Она в ужасе молчала.
— Забыли? Постарайтесь вспомнить. Я подожду. — Он сел на свободный стул. — У меня есть время. И у вас. Целый антракт. — И, словно демонстрируя свою неторопливость, он достал коробочку с монпансье и положил в рот конфетку. — Не желаете?
Но она смотрела не на столик, куда он поставил металлическую коробочку, а на ходики, на маятник, мерно и бездумно отсчитывающий секунды.
И Вера не выдержала:
— Да уберите же ваши идиотские леденцы! Мы сейчас погибнем!
— Так уж и сейчас? — спросил он недоверчиво, а сам поверил сразу, увидел по ее лицу.
— Ты что городишь? — вскочил он.
И она вскочила, бросилась к запертой двери, но Сосновский перехватил ее, навалился, зажимая ладонью раскрывшийся в крике рот.
— Шумов?.. Говори!
Она повела головой, но это было последнее сопротивление.
— Говори! — И выкрутил ей руку. — Сколько минут осталось?
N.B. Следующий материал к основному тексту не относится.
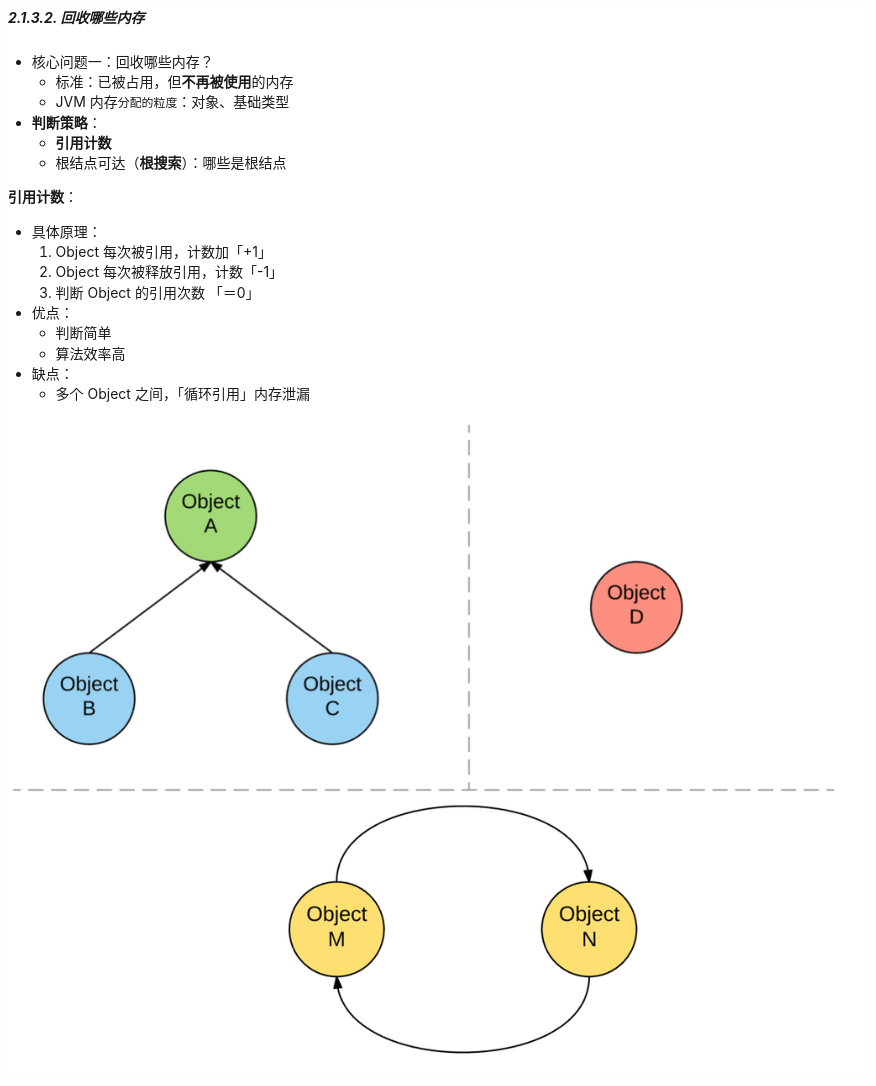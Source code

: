 ##### 2.1.3.2. 回收哪些内存

* 核心问题一：回收哪些内存？
	* 标准：已被占用，但**不再被使用**的内存
	* JVM 内存`分配的粒度`：对象、基础类型
* **判断策略**：
	* **引用计数**
	* 根结点可达（**根搜索**）：哪些是根结点


**引用计数**：

* 具体原理：
	1. Object 每次被引用，计数加「+1」
	1. Object 每次被释放引用，计数「-1」
	1. 判断 Object 的引用次数 「＝0」
* 优点：
	* 判断简单
	* 算法效率高
* 缺点：
	* 多个 Object 之间，「循环引用」内存泄漏

![](/images/jvm-series/pointer-counter.png)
Вера затрясла головой, показывая, что времени нет.
Он понял. Понял, что нет времени предупредить немцев, схватить Шумова и предотвратить взрыв, но, наверное, еще остались минуты, чтобы спастись самому. Только самому. Пока никто не знает. А для этого она должна молчать.
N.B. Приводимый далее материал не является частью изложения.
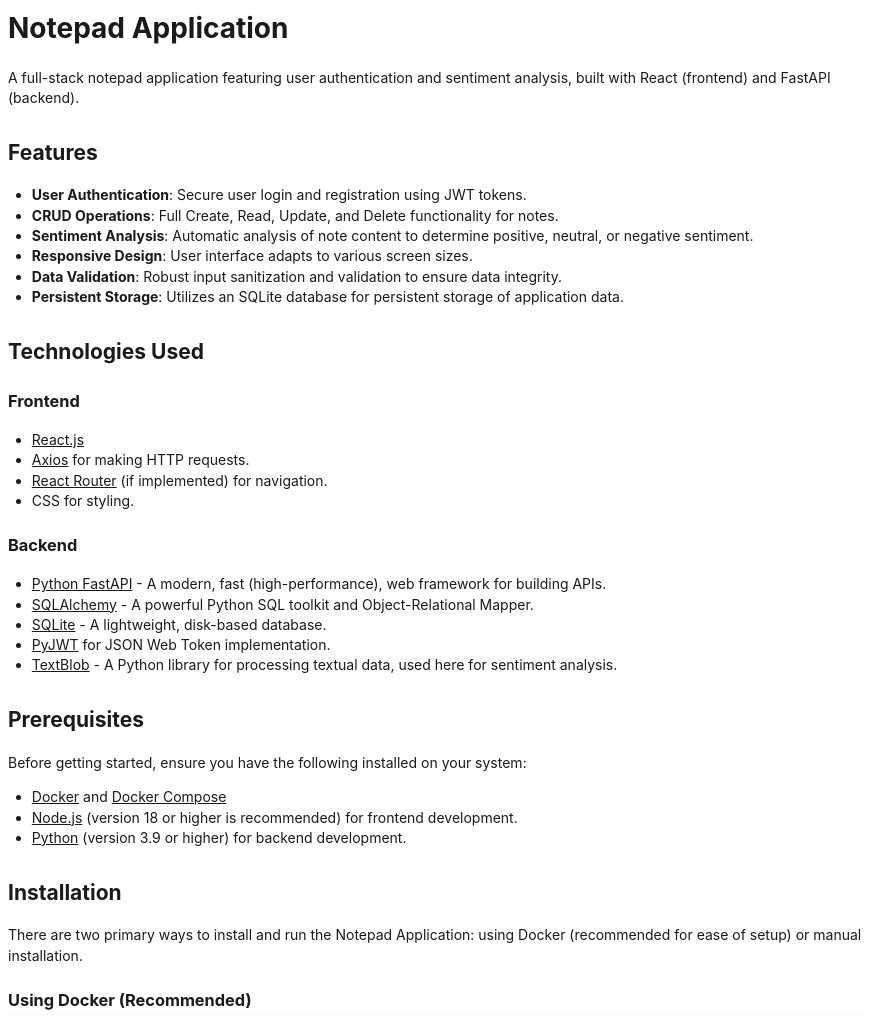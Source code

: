 # Notepad Application

A full-stack notepad application featuring user authentication and sentiment analysis, built with React (frontend) and FastAPI (backend).

## Features

-   **User Authentication**: Secure user login and registration using JWT tokens.
-   **CRUD Operations**: Full Create, Read, Update, and Delete functionality for notes.
-   **Sentiment Analysis**: Automatic analysis of note content to determine positive, neutral, or negative sentiment.
-   **Responsive Design**: User interface adapts to various screen sizes.
-   **Data Validation**: Robust input sanitization and validation to ensure data integrity.
-   **Persistent Storage**: Utilizes an SQLite database for persistent storage of application data.

## Technologies Used

### Frontend

-   [React.js](https://react.dev/)
-   [Axios](https://axios-http.com/docs/intro) for making HTTP requests.
-   [React Router](https://reactrouter.com/en/main) (if implemented) for navigation.
-   CSS for styling.

### Backend

-   [Python FastAPI](https://fastapi.tiangolo.com/) - A modern, fast (high-performance), web framework for building APIs.
-   [SQLAlchemy](https://www.sqlalchemy.org/) - A powerful Python SQL toolkit and Object-Relational Mapper.
-   [SQLite](https://www.sqlite.org/index.html) - A lightweight, disk-based database.
-   [PyJWT](https://pyjwt.readthedocs.io/en/stable/) for JSON Web Token implementation.
-   [TextBlob](https://textblob.readthedocs.io/en/dev/) - A Python library for processing textual data, used here for sentiment analysis.

## Prerequisites

Before getting started, ensure you have the following installed on your system:

-   [Docker](https://www.docker.com/get-started/) and [Docker Compose](https://docs.docker.com/compose/install/)
-   [Node.js](https://nodejs.org/) (version 18 or higher is recommended) for frontend development.
-   [Python](https://www.python.org/downloads/) (version 3.9 or higher) for backend development.

## Installation

There are two primary ways to install and run the Notepad Application: using Docker (recommended for ease of setup) or manual installation.

### Using Docker (Recommended)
Пальцы Сосновского скользнули вниз, перехватили горло Веры и сжались…
Шумов посмотрел на карманные часы.
И он пошел назад.
Дверь в комнату Веры была приоткрыта.
«Сбежала?» — мелькнуло у него.
Но она не сбежала.
Она лежала на полу.
Мертвая.
На столике он увидел коробочку с монпансье и все понял.
— Хенде хох! — В дверях стоял немец из охраны в каске и с автоматом, направленным на Шумова.
Шумов поднял руки.
Отныне в нем осталась одна мысль: взрыв должен быть!
Он шагнул к солдату, не опуская рук, и ударил его ногой в живот.
Солдат скорчился, и Шумов, выхватив автомат, ринулся в коридор.
Немец, покачиваясь, приподнялся и, дотянувшись до окна, распахнул его.
Внизу под окном другой охранник педантично рассматривал удостоверение Сосновского.
— Я работаю в полиции. У меня срочное дело…
— Момент.
— Быстрее, пожалуйста!
Часовой смотрел внимательно, но документы не вызывали сомнения, и он протянул удостоверение Сосновскому.
И тут из окна раздался крик по-немецки:
— Никого не выпускайте! Убили артистку.
Сосновский понял. Он шагнул вперед.
— Стой! Назад!
Он согнулся и побежал.
— Стой!
Пули догнали Сосновского, вонзились ему в почки, перебили позвоночник.